(SOURCE MATERIAL)

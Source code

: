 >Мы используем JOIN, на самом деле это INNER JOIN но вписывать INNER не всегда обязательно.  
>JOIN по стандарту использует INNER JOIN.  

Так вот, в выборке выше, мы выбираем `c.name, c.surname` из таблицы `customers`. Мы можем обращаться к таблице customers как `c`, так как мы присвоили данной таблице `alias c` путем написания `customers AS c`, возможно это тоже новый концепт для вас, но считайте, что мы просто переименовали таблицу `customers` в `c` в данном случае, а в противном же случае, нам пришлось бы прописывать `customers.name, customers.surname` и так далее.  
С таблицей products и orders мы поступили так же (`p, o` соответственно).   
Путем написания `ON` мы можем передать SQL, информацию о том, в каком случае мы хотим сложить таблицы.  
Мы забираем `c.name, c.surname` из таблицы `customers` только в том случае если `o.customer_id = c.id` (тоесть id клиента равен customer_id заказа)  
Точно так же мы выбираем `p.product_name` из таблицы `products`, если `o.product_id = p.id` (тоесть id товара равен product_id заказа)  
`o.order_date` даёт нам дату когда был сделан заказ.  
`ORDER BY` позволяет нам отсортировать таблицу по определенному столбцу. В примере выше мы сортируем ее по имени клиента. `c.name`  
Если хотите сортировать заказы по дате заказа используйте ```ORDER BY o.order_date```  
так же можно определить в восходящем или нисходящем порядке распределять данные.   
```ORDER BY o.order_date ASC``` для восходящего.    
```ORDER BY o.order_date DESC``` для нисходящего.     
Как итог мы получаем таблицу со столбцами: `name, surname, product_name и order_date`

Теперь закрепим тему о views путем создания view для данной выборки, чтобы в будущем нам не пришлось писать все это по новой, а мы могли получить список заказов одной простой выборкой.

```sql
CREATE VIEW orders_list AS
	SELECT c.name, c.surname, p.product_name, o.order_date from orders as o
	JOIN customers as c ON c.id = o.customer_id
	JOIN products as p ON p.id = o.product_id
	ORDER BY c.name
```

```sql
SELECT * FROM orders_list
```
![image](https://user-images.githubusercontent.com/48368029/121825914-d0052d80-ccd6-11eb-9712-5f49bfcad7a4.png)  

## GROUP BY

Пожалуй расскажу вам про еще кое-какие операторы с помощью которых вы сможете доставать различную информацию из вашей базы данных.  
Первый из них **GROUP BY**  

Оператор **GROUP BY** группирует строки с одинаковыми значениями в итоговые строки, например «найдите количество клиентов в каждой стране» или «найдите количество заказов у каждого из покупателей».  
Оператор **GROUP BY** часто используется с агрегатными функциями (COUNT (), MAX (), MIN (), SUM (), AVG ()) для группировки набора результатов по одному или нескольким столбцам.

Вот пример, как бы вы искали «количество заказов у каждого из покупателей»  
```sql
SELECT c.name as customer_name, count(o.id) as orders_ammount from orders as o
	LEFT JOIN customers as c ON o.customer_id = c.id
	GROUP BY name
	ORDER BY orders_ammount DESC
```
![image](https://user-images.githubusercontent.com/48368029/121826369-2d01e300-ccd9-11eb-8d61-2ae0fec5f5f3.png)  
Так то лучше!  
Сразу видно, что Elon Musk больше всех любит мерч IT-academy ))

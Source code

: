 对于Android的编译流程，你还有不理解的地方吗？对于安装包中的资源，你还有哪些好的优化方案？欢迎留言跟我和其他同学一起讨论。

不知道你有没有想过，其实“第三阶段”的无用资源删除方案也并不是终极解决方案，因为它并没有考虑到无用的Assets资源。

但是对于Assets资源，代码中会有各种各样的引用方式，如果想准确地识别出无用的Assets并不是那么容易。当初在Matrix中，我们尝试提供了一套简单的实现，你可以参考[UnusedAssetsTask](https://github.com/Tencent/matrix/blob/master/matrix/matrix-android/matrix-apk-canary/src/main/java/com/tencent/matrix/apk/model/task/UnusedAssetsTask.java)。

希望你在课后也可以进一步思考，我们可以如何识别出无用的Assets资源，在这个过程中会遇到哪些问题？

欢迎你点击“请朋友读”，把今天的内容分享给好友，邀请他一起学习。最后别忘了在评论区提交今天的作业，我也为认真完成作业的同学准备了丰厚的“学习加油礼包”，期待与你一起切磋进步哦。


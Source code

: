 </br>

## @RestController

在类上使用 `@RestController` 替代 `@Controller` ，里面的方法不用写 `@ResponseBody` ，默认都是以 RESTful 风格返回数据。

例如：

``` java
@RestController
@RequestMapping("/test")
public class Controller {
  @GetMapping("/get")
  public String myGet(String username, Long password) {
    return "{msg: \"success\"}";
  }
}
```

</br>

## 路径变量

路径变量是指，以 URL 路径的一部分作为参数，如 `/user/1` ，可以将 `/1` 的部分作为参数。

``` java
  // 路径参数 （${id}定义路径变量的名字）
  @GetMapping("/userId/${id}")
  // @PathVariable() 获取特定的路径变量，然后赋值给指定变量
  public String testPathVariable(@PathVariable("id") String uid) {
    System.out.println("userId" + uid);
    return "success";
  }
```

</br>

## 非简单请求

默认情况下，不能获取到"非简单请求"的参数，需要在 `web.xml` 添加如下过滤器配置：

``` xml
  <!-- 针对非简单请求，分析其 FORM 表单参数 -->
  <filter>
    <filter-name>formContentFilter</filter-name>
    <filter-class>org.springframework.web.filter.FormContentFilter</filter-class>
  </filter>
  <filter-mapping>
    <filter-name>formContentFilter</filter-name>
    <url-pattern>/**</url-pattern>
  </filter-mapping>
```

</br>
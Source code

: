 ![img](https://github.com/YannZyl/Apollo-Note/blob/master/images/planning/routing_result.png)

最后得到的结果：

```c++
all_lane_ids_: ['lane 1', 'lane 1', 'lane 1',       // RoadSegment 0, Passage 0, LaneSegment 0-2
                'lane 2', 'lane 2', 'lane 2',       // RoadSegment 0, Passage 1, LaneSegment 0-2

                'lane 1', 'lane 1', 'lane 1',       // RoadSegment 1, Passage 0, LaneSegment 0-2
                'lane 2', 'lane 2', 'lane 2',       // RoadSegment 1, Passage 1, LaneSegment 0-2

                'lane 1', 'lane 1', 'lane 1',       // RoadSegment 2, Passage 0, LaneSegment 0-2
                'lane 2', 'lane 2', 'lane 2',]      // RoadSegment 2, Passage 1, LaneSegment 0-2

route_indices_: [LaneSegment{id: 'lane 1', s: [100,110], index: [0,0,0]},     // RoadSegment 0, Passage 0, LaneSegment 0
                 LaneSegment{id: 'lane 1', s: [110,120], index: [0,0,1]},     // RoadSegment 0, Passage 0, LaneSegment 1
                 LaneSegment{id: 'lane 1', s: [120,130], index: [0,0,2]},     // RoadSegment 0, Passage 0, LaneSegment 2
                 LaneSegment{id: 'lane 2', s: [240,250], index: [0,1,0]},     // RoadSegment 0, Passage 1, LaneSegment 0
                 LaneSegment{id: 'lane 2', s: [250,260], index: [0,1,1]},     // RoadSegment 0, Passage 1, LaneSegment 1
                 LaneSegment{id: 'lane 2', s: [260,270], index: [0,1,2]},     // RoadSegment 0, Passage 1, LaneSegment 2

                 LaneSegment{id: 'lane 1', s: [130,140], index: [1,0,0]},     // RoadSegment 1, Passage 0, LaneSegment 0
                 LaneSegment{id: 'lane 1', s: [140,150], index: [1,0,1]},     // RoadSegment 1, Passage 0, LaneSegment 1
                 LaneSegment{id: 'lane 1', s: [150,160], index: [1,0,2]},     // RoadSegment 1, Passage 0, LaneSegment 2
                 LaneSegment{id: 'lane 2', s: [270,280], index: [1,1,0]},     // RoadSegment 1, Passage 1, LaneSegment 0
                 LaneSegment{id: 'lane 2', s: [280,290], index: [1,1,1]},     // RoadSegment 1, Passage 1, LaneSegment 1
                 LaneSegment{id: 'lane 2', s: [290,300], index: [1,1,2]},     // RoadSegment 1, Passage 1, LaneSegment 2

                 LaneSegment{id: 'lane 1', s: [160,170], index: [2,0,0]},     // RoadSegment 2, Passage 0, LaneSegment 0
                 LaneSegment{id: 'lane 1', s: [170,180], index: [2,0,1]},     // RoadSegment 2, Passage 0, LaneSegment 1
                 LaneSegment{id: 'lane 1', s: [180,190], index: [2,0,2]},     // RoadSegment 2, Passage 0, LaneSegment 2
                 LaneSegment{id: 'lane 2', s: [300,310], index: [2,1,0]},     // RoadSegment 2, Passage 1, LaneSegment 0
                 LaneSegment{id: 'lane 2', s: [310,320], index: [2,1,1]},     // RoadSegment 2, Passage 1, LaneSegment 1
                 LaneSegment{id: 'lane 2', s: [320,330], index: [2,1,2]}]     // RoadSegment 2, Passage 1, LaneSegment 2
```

(End SOURCE MATERIAL)

> _INSTRUCTIONS TO FOLLOW_: Go through the records and pull out each line that includes the word "RestController".

> _WRITTEN REPLY_:
## @RestController
在类上使用 `@RestController` 替代 `@Controller` ，里面的方法不用写 `@ResponseBody` ，默认都是以 RESTful 风格返回数据。
@RestController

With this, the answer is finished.